In Common Ground in a Liquid City, anarchist architect Matt Hern argued that the most successful cities have been the ones that managed to balance planned and organic development. Manuel De Landa wrote in A Thousand Years of Nonlinear History that the rise of Europe highly relied on a mixture of Central Place hierarchies such as Paris, Prague, Milan and networked Gateway cities like Venice, Antwerp, Genoa, Amsterdam, London. Philip Galanter started his paper What is Complexism? Generative Art and the Cultures of Science and the Humanities by first naming usual polarities such as absolute-relative, progress-circulation, fixed-random, hierarchy-collapse, authority-contention, author-text in order to contrast modern and postmodern culture and then proposed a synthesis of the two: “Complexism” that is associated with terms such as distributed, emergent, chaotic and connectionist.
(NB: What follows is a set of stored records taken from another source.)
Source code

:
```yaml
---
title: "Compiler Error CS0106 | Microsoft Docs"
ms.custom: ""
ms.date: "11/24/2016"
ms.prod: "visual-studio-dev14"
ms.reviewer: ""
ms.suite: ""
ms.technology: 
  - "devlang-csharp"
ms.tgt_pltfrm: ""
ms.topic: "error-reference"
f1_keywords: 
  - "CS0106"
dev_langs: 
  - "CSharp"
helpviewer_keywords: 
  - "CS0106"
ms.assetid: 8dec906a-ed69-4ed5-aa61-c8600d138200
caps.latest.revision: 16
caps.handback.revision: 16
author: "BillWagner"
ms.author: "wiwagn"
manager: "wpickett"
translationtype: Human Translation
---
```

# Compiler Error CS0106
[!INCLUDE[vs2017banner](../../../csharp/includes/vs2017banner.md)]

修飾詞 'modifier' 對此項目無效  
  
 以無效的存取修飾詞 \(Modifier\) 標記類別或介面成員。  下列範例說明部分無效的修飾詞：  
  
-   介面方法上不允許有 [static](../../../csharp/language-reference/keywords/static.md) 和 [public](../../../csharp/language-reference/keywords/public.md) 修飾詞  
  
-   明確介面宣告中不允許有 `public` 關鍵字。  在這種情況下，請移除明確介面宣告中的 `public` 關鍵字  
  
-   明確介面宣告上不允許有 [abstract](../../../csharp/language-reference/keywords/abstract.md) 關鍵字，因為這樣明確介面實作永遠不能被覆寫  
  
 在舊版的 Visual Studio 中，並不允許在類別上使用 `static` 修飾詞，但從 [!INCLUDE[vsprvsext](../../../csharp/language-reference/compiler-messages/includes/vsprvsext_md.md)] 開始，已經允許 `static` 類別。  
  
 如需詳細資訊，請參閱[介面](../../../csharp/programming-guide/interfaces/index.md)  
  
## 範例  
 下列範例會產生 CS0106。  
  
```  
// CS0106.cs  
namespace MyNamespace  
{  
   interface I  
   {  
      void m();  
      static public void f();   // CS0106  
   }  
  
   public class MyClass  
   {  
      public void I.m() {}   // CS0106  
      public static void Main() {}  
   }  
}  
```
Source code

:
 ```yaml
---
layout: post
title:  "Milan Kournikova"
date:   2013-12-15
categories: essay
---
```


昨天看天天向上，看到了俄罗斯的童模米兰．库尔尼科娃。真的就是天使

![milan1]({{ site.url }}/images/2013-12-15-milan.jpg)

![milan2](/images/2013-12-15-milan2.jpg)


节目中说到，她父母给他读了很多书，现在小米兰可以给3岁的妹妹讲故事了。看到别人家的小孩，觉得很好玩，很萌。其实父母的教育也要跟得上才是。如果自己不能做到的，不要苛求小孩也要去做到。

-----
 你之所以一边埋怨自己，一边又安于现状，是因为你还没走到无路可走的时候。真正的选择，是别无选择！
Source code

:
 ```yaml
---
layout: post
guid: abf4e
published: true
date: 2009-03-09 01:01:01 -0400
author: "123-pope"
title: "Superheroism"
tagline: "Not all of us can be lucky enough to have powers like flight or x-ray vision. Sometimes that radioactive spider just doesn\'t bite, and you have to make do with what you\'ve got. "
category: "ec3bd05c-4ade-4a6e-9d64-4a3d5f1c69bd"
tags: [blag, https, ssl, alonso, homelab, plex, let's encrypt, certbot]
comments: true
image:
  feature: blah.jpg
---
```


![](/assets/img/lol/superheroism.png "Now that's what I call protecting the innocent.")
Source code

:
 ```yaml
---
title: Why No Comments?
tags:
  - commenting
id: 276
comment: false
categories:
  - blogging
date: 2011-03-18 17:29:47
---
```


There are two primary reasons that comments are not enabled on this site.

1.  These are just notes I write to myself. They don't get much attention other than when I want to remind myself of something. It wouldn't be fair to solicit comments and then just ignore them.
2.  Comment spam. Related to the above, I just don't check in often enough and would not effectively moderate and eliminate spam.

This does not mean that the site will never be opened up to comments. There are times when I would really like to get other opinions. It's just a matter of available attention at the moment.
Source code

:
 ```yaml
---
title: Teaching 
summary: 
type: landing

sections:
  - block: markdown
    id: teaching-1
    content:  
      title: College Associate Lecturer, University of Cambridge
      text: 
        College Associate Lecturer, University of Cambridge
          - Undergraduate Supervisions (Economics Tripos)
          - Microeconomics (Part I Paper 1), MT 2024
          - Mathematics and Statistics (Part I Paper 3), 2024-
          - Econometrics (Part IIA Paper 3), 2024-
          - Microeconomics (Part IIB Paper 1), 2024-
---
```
Below is a quickly made list of some top-down vs. bottom-up pairs.
Top-down | Bottom-up |
---|---|
Hierarchy | Meshwork |
Analysis | Synthesis |
Abstraction | Instantiation |
Class | Instance |
Concepts | Objects |
Homogenous | Heterogenous |
Parts | Relations |
Calculation/formulation | Simulation |
Reductionism | Holism |
States | Corporations |
Macro | Micro |
Society | Individual |
What | How |
Global | Local |
Reverse-engineering | Product Design |
Probability | Statistics |
Generic | Specific/Concrete |
Formal | Narrative |
Abstract | Representational |
Metaphysics | Physics |
Physics | Engineering |
Theory | Practice |
Meta(-data) | Executable |
Poetics | Hermeneutics |
Past | Future |
This list for me is just a way of thinking aloud, by counting examples that aren’t necessarily binary oppositions nor dichotomies, but rather approaches, processes that can run simultaneously in opposite directions within an abstract machine, with the potential of creating a complex system with feedback.